What up humans?! Bradley Voytek again with another round of (hopefully) interesting #uberdata asking a few questions today:

“How is San Francisco’s Financial District like New York?” and “What neighborhood tells us the most about DC’s lifestyle?”

And hopefully providing a few data-derived answers.

Obviously the Uber nerd-collective are into maps. I mean, mapping is kind of important to what we’re building at Uber. But as a brain guy I usually don’t think in terms of space as much as I do in terms of time: temporal correlations, autoregressive models, causal relationships, time-frequency analyses, and so on. What’s happening in the brain and when.

Today, I’ll be talking about what Uber’s temporal patterns of demand tell us about the neighborhoods of the cities we service. Maybe it will be easier to just show you what I’m talking about. This is what San Francisco’s demand looks like, broken down by hour of week:

Uberdata: San Francisco demand curve

Now compare that to New York:

Uberdata: San Francisco v. New York demand curve

Right away you can see there’s something different; the differences aren’t huge, but they’re there.

Our ridership in New York is more heavily skewed toward weekdays whereas San Francisco demand jumps up on weekends.
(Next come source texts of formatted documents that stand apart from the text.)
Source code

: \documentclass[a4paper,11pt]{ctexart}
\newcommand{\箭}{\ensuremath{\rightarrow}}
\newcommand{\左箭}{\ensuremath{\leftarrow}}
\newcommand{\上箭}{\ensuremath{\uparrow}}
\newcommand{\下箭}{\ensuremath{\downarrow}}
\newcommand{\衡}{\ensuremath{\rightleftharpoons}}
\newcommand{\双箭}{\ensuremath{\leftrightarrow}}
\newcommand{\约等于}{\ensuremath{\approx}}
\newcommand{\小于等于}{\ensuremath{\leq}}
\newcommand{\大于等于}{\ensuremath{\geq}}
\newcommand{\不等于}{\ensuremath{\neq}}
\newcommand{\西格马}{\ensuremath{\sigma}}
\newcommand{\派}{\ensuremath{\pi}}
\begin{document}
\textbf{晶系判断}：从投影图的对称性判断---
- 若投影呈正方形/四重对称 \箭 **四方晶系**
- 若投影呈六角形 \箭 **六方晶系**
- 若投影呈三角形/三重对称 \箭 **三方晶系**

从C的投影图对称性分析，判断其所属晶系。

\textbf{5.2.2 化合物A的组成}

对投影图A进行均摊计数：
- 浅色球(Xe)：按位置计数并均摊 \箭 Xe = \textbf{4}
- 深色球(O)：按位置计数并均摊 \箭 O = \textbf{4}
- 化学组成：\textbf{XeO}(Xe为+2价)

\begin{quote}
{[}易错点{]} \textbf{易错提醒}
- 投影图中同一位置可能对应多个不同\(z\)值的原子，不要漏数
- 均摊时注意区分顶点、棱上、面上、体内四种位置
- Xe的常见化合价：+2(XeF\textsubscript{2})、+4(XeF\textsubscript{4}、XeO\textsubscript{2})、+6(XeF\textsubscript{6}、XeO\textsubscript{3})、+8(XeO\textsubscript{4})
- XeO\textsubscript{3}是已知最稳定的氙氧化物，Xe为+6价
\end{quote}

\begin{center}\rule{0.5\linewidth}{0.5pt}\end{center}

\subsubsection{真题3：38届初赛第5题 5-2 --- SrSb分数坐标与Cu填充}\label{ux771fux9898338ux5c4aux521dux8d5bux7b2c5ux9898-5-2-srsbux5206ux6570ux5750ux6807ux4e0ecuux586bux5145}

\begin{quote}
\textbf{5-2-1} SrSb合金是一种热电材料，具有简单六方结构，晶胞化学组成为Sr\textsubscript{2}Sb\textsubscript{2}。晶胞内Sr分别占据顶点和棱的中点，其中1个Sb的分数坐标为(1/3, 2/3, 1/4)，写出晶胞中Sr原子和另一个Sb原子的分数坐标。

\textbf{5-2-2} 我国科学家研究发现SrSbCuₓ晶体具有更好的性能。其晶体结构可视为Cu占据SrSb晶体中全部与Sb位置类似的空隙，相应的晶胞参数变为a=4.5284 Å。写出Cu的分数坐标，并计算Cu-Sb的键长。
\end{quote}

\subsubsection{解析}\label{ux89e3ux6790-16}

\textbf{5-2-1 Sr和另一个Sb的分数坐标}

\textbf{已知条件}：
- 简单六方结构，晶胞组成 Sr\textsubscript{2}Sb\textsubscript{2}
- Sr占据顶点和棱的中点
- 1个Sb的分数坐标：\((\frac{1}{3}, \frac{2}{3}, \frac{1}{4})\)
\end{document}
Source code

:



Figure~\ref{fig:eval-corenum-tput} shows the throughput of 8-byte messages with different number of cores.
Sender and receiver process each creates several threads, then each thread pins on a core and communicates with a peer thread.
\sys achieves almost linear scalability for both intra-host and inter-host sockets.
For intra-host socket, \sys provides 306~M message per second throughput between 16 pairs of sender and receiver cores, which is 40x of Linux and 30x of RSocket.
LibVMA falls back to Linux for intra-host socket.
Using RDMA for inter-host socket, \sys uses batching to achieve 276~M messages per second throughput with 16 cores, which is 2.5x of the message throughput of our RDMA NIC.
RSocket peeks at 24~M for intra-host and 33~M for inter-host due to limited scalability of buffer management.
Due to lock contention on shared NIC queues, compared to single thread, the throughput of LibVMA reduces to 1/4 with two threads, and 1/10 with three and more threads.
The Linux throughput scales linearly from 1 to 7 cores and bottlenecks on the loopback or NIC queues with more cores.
Of course, now that we’ve been in business for two years and still growing like crazy, we can get much more granular. Instead of looking at differences between cities, we can start to look at differences between neighborhoods. 271 of them across nine major US cities, to be exact:

  • Boston
  • Chicago
  • DC
  • LA
  • New York
  • Philadelphia
  • San Diego
  • San Francisco
  • Seattle

Now that we can get more fine-grained we can begin to observe some pretty clear neighborhood-by-neighborhood differences. Again, a nerd-picture is worth a thousand nerd-words, so have a look at two neighborhoods in San Francisco — the Mission and the Financial District:

Uberdata: San Francisco Mission v Financial District demand curves

Check out how daily demand in the Mission peaks later in the day–after work hours–whereas demand in the Financial District peaks toward the end of the work day. The big difference, of course, is that the Mission has a lot more demand on Saturdays.

Now look at how San Francisco’s Financial District compares to New York’s Financial District:

Uberdata: San Francisco v New York Financial Districts demand curves

I love this stuff!

San Francisco’s Financial District is more Manhattan-like than it is San Francisco-like!

(And, of course, by “more like” I mean Uber demand, which is an index for activity within that neighborhood).

In fact, we can quantify how <city>-like or not <city>-like any given neighborhood is. That is, we can ask, “how San Francisco-like is the Mission, really?” and “how much more like New York is the Financial District than it is San Francisco?”

And we can do this for every neighborhood. What do we find?

Cities have “stereotypical” neighborhoods that very strongly match the flow of their home cities really well, and some neighborhoods just don’t really seem to belong to their home city. They’re outliers.

“But wait a minute!” you might say, donning your +3 internet troll-hat of ones-upmanship, “you’re correlating a variable with another variable that includes the first! If one neighborhood contributes more overall power to the signal of the city average, of course it will correlate with it better!”

“By Jove!” I might retort if I didn’t worry about this crap so much already. “You’re right! Thank you Dr. Needs-to-show-the-internet-how-smart-I-am.”

So yeah. I corrected for that so as not to get you all riled up. Happy now Internet Math Patrol? You made me write 3 more lines of code.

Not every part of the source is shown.